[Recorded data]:
= = = =

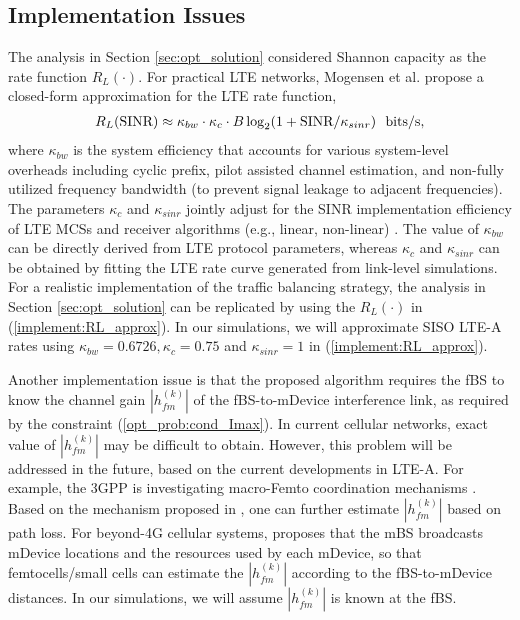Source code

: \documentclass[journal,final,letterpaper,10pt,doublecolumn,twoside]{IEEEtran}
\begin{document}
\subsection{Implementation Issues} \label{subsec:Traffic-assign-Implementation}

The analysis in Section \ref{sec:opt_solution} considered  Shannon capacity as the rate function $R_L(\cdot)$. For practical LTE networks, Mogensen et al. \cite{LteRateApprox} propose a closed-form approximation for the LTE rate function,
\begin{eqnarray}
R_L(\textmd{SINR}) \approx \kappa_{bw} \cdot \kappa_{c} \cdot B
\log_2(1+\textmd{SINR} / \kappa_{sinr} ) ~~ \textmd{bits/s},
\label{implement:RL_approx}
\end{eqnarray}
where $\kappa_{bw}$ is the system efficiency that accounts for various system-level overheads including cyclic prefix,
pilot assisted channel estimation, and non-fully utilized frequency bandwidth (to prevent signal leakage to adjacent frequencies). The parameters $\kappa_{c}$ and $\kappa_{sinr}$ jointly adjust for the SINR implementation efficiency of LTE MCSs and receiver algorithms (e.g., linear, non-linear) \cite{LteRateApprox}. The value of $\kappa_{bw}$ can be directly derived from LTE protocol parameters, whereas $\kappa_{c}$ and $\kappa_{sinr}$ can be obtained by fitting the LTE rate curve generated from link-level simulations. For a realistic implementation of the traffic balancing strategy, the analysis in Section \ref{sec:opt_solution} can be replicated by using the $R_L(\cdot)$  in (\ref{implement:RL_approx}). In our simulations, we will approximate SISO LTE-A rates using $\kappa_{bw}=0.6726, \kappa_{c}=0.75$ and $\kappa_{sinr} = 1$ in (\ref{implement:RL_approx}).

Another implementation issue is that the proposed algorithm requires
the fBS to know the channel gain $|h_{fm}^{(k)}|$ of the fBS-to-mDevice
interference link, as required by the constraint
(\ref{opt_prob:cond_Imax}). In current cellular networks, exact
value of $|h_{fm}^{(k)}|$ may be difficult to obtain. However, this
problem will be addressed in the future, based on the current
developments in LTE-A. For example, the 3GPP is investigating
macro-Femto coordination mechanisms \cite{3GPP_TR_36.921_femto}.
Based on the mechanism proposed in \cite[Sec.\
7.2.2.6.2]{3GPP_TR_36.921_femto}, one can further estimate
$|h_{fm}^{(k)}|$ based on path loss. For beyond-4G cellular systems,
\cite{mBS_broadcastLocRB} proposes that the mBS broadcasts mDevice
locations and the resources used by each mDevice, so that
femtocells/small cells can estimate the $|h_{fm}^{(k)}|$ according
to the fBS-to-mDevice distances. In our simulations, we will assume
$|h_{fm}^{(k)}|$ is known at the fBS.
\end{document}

= = = =

[Exercise requirements]: The answer must be every line from the records above that contains "label".

[Exercise result]:
\subsection{Implementation Issues} \label{subsec:Traffic-assign-Implementation}
\label{implement:RL_approx}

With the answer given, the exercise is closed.